Les Soucoupes Violentes nous livrent la recette de leurs 16 potions d’amour

Autour d’une tarte aux fraises (excellente !!! En passant…), échanges simples et décomplexés avec Stéphane Guichard, chanteur/fondateur, et Elsa Sadet, claviériste, des Soucoupes Violentes pour faire le point sur leur actualité et évoquer la sortie de leur compilation de reprises “16 potions d’amour” cet automne. A déguster sans modération !


Quel est votre état d’esprit dans cette période de pandémie covidienne ?

Stéphane : Moi je l’ai eu, Elsa l’a eu. Voilà. Sinon on s’est marié, on en a profité pour faire des choses qu’on n’avait pas le temps de faire… On a écrit aussi des nouveaux morceaux. On était un peu en autarcie, à s’occuper de nous et de notre famille. Notamment on a pu faire cette compilation de reprises partie d’une idée de playlist de covers et d’une idée originale de visuel par un pote. Puis Eric du label (NDLR Eric Sourice du label Nineteen Something, ancien chanteur-guitariste des Thugs et actuel chanteur-guitariste de LANE), nous a dit « go » pour le sortir cette année.

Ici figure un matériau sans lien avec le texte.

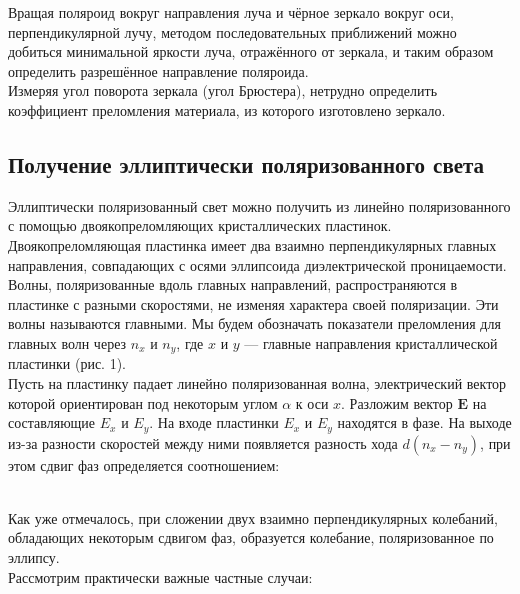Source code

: Вращая поляроид вокруг направления луча и чёрное зеркало вокруг оси, перпендикулярной лучу,
методом последовательных приближений можно добиться минимальной яркости луча, отражённого
от зеркала, и таким образом определить разрешённое направление поляроида. \\

Измеряя угол поворота зеркала (угол Брюстера), нетрудно определить коэффициент преломления
материала, из которого изготовлено зеркало.

\subsection{Получение эллиптически поляризованного света}

Эллиптически поляризованный свет можно получить из линейно поляризованного с помощью
двоякопреломляющих кристаллических пластинок. \\

Двоякопреломляющая пластинка имеет два взаимно перпендикулярных главных направления,
совпадающих с осями эллипсоида диэлектрической проницаемости. Волны, поляризованные вдоль
главных направлений, распространяются в пластинке с разными скоростями, не изменяя характера
своей поляризации. Эти волны называются главными. Мы будем обозначать показатели преломления
для главных волн через $ n_x $ и $ n_y $, где $ x $ и $ y $ --- главные направления
кристаллической пластинки (рис. 1). \\

Пусть на пластинку падает линейно поляризованная волна, электрический вектор которой
ориентирован под некоторым углом $ \alpha $ к оси $ x $. Разложим вектор $ \mathbf{E} $
на составляющие $ E_x $ и $ E_y $. На входе пластинки $ E_x $ и $ E_y $ находятся в фазе.
На выходе из-за разности скоростей между ними появляется разность хода $ d(n_x - n_y) $,
при этом сдвиг фаз определяется соотношением:

 \\

Как уже отмечалось, при сложении двух взаимно перпендикулярных колебаний, обладающих
некоторым сдвигом фаз, образуется колебание, поляризованное по эллипсу. \\

Рассмотрим практически важные частные случаи:

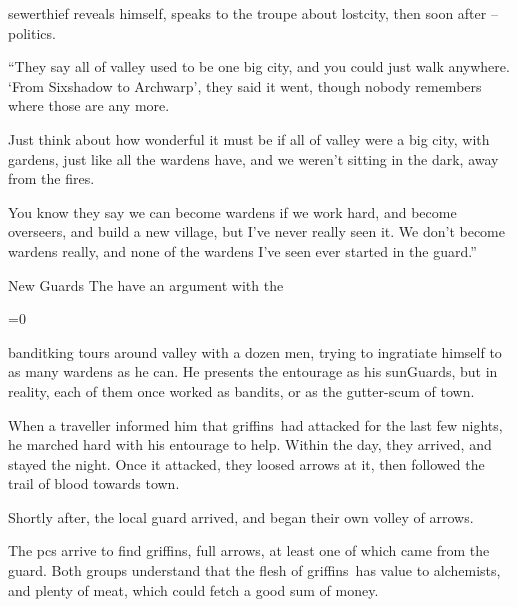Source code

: \sewerthief

\Gls{sewerthief} reveals himself, speaks to the troupe about \gls{lostcity}, then soon after -- politics.

\begin{speechtext}
  ``They say all of \gls{valley} used to be one big city, and you could just walk anywhere.
  `From Sixshadow to Archwarp', they said it went, though nobody remembers where those are any more.

  Just think about how wonderful it must be if all of \gls{valley} were a big city, with gardens, just like all the \glspl{warden} have, and we weren't sitting in the dark, away from the fires.

  You know they say we can become \glspl{warden} if we work hard, and become overseers, and build a new \gls{village}, but I've never really seen it.
  We don't become \glspl{warden} really, and none of the \glspl{warden} I've seen ever started in the \gls{guard}.''
\end{speechtext}


{New Guards}%
{The  have an argument with the }%

\ifnum\value{temperature}=0
  \newcommand\localMonster{griffins}
\else
  \newcommand\localMonster{a basilisk}
\fi

\begin{exampletext}
  \Gls{banditking} tours around \gls{valley} with a dozen men, trying to ingratiate himself to as many \glspl{warden} as he can.
  He presents the entourage as his \glspl{sunGuard}, but in reality, each of them once worked as bandits, or as the gutter-scum of \gls{town}.

  When a traveller informed him that \localMonster\ had attacked  for the last few nights, he marched hard with his entourage to help.
  Within the day, they arrived, and stayed the night.
  Once it attacked, they loosed arrows at it, then followed the trail of blood towards \gls{town}.

  Shortly after, the local \gls{guard} arrived, and began their own volley of arrows.
\end{exampletext}

The \glspl{pc} arrive to find \localMonster, full arrows, at least one of which came from the \gls{guard}.
Both groups understand that the flesh of \localMonster\ has value to alchemists, and plenty of meat, which could fetch a good sum of money.

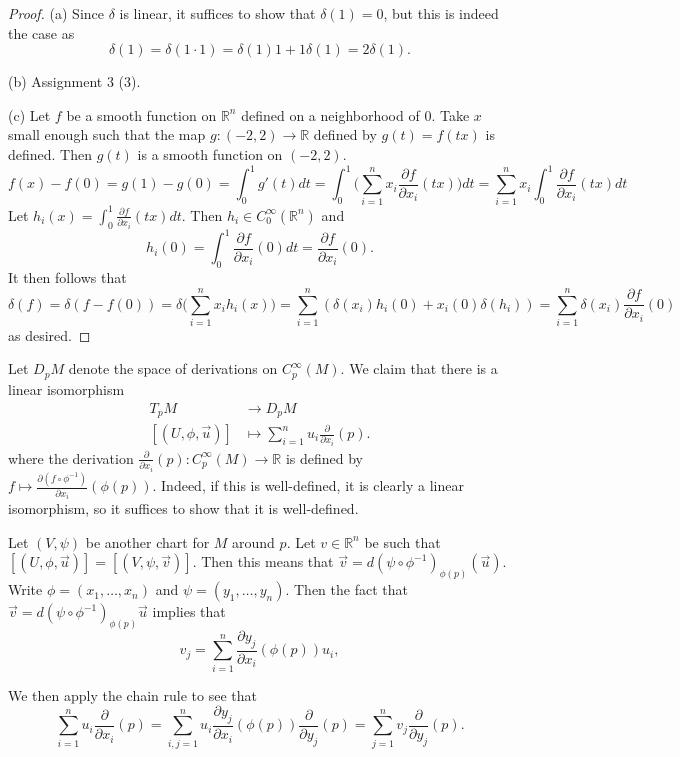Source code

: \documentclass{amsart}
\numberwithin{equation}{section}
\newcommand{\bR}{\mathbb{R}}
\theoremstyle{definition}
\theoremstyle{theorem}
\begin{document}
\begin{proof}
(a) Since $\delta$ is linear, it suffices to show that $\delta(1) = 0$, but this is indeed the case as 
\[
\delta(1) = \delta(1 \cdot 1) = \delta(1)1 + 1 \delta(1) = 2 \delta(1). 
\]

\noindent
(b) Assignment 3 (3).

\noindent
(c) Let $f$ be a smooth function on $\mathbb{R}^n$ defined on a neighborhood of $0$. Take $x$ small enough such that the map 
$g : (-2,2) \to \mathbb{R}$ defined by $g(t) = f(tx)$ is defined. Then $g(t)$ is a smooth function on $(-2,2)$.  
$$
f(x) - f(0) = g(1) - g(0) 
= \int_{0}^1 g'(t)dt 
= \int_0^1 \Big( \sum_{i=1}^n x_i \frac{\partial f}{\partial x_i}(tx)\Big) dt 
= \sum_{i=1}^n x_i \int_0^1 \frac{\partial f}{\partial x_i}(tx)dt
$$ 
Let $h_i(x) = \int_0^1 \frac{\partial f}{\partial x_i}(tx)dt$. Then $h_i \in C_0^\infty(\mathbb{R}^n)$ and 
$$ 
h_i(0) = \int_0^1\frac{\partial f}{\partial x_i}(0)dt =\frac{\partial f}{\partial x_i}(0).
$$
It then follows that 
$$
\delta(f) = \delta(f - f(0)) = \delta\Big(\sum_{i=1}^n x_i h_i(x)\Big) 
= \sum_{i=1}^n (\delta(x_i) h_i(0) + x_i(0) \delta(h_i)) 
= \sum_{i=1}^n \delta(x_i) \frac{\partial f}{\partial x_i}(0)
$$
as desired.
\end{proof}


Let $D_pM$ denote the space of derivations on $C_p^\infty(M)$. We claim that there is a linear isomorphism 
\begin{align*}
T_pM &\longrightarrow D_pM \\
[(U, \phi, \vec{u})] &\mapsto \sum_{i=1}^n u_i \frac{\partial}{\partial x_i}(p).
\end{align*}
where the derivation $\frac{\partial}{\partial x_i}(p):C^\infty_p(M)\to \bR$ is defined by 
$f\mapsto \frac{\partial(f \circ \phi^{-1})}{\partial x_i}(\phi(p))$. 
Indeed, if this is well-defined, it is clearly a linear isomorphism, so it suffices to show that it is well-defined. 

Let $(V,\psi)$ be another chart for $M$ around $p$. Let $v \in \bR^n$ be such that $[(U,\phi, \vec{u})] = [(V, \psi, \vec{v})]$. 
Then this means that $\vec{v} = d(\psi \circ \phi^{-1})_{\phi(p)}(\vec{u})$. Write $\phi = (x_1, \ldots, x_n)$ and 
$\psi = (y_1, \ldots, y_n)$. Then the fact that $\vec{v} = d(\psi \circ \phi^{-1})_{\phi(p)}\vec{u}$ implies that 
\[
v_j = \sum_{i=1}^n \frac{\partial y_j}{\partial x_i} (\phi(p)) u_i,
\]


We then apply the chain rule to see that    
$$
\sum_{i=1}^n u_i \frac{\partial }{\partial x_i}(p) = \sum_{i,j=1}^n u_i \frac{\partial y_j}{\partial x_i}(\phi(p)) \frac{\partial }{\partial y_j}(p) 
= \sum_{j=1}^n v_j \frac{\partial}{\partial y_j}(p).
$$
\end{document}
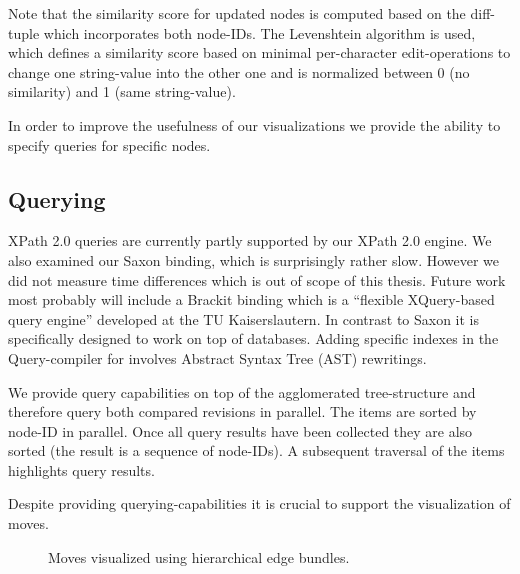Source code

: Note that the similarity score for updated nodes is computed based on the diff-tuple which incorporates both node-IDs. The Levenshtein algorithm is used, which defines a similarity score based on minimal per-character edit-operations to change one string-value into the other one and is normalized between 0 (no similarity) and 1 (same string-value).

In order to improve the usefulness of our visualizations we provide the ability to specify queries for specific nodes.

\subsection{Querying}
XPath 2.0 queries are currently partly supported by our XPath 2.0 engine. We also examined our Saxon\cite{Saxon} binding, which is surprisingly rather slow. However we did not measure time differences which is out of scope of this thesis. Future work most probably will include a Brackit\cite{Brackit} binding which is a ``flexible XQuery-based query engine'' developed at the TU Kaiserslautern. In contrast to Saxon it is specifically designed to work on top of databases. Adding specific indexes in the Query-compiler for involves Abstract Syntax Tree (AST) rewritings.

We provide query capabilities on top of the agglomerated tree-structure and therefore query both compared revisions in parallel. The items are sorted by node-ID in parallel. Once all query results have been collected they are also sorted (the result is a sequence of node-IDs). A subsequent traversal of the items highlights query results.

Despite providing querying-capabilities it is crucial to support the visualization of moves.

\begin{figure}[tb]
\caption{\label{fig:moves} Moves visualized using hierarchical edge bundles.}
\end{figure}

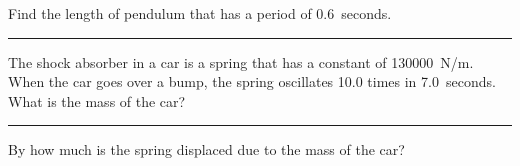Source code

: \documentclass[12pt]{exam}
\begin{document}
\begin{questions}

\Large


\question Find the length of pendulum that has a period of 0.6~seconds.

\vs \hrule \vs

\question The shock absorber in a car is a spring that has a constant of \SI{130000}{N/m}.  When the car goes over a bump, the spring oscillates 10.0 times in 7.0~seconds.  What is the mass of the car? \vs

\vs \hrule \vs

\question By how much is the spring displaced due to the mass of the car?

\vs



\end{questions}
\end{document}
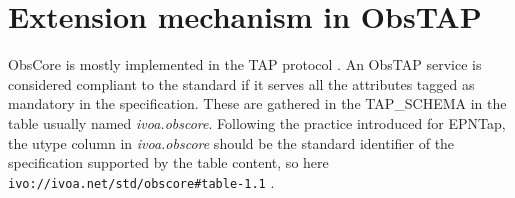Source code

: \documentclass[11pt,a4paper]{ivoa}
\begin{document}
%

 \section{Extension mechanism in ObsTAP }
 \label{sec:comext}
 ObsCore is mostly implemented in the TAP protocol \citep{2019ivoa.spec.0927D}.
 An ObsTAP service is considered compliant to the standard if it serves all the attributes tagged as mandatory in the specification.
 These are gathered in the TAP\_SCHEMA in the table usually named \emph{ivoa.obscore}.
 Following the practice introduced  for EPNTap,  the utype column in \emph{ivoa.obscore} should be the standard identifier of the specification supported by the table content, so here \\ \texttt{ivo://ivoa.net/std/obscore\#table-1.1} .
\end{document}
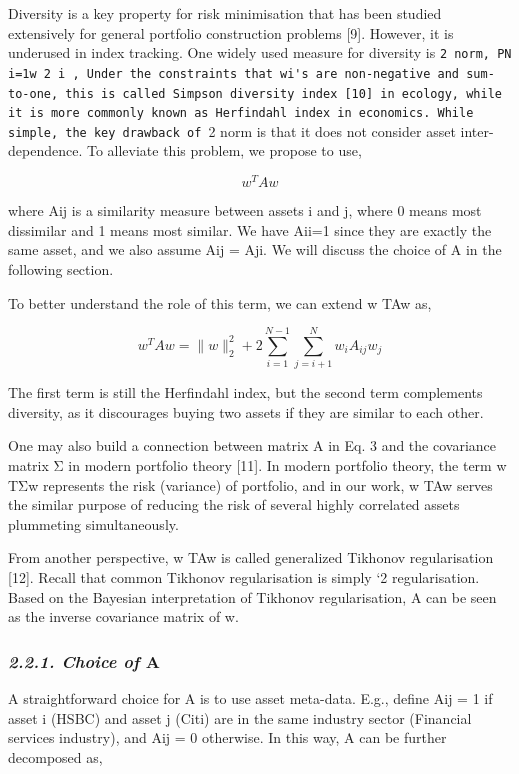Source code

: \documentclass{article}
\begin{document}
Diversity is a key property for risk minimisation that has been studied extensively for general portfolio construction problems [9]. However, it is underused in index tracking. One widely used measure for diversity is \verb|2 norm, PN i=1w 2 i , Under the constraints that wi's are non-negative and sum-to-one, this is called Simpson diversity index [10] in ecology, while it is more commonly known as Herfindahl index in economics. While simple, the key drawback of |2 norm is that it does not consider asset inter-dependence. To alleviate this problem, we propose to use,

$$w^{T}Aw\tag{3}$$

where Aij is a similarity measure between assets i and j, where 0 means most dissimilar and 1 means most similar. We have Aii=1 since they are exactly the same asset, and we also assume Aij = Aji. We will discuss the choice of A in the following section.

To better understand the role of this term, we can extend w TAw as,

$$w^{T}Aw=\|w\|_{2}^{2}+2\sum_{i=1}^{N-1}\sum_{j=i+1}^{N}w_{i}A_{ij}w_{j}\tag{4}$$

The first term is still the Herfindahl index, but the second term complements diversity, as it discourages buying two assets if they are similar to each other.

One may also build a connection between matrix A in Eq. 3 and the covariance matrix Σ in modern portfolio theory [11]. In modern portfolio theory, the term w TΣw represents the risk (variance) of portfolio, and in our work, w TAw serves the similar purpose of reducing the risk of several highly correlated assets plummeting simultaneously.

From another perspective, w TAw is called generalized Tikhonov regularisation [12]. Recall that common Tikhonov regularisation is simply `2 regularisation. Based on the Bayesian interpretation of Tikhonov regularisation, A can be seen as the inverse covariance matrix of w.

\subsubsection{\textit{2.2.1. Choice of} A}

A straightforward choice for A is to use asset meta-data. E.g., define Aij = 1 if asset i (HSBC) and asset j (Citi) are in the same industry sector (Financial services industry), and Aij = 0 otherwise. In this way, A can be further decomposed as,
\end{document}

On a fait aussi 2/3 live à la maison avec peu de moyen. La veille du premier confinement, nous avions fait un showcase chez Gibert Joseph pour la sortie de notre dernier album. On avait les boules que toutes les dates sautaient à ce moment-là, surtout que l’album commençait à avoir un bon retour du public. Frustration. Mais on était loin d’être seul dans ce cas, donc on ne s’est pas arrêté là et on a rebondi en sortant la compilation.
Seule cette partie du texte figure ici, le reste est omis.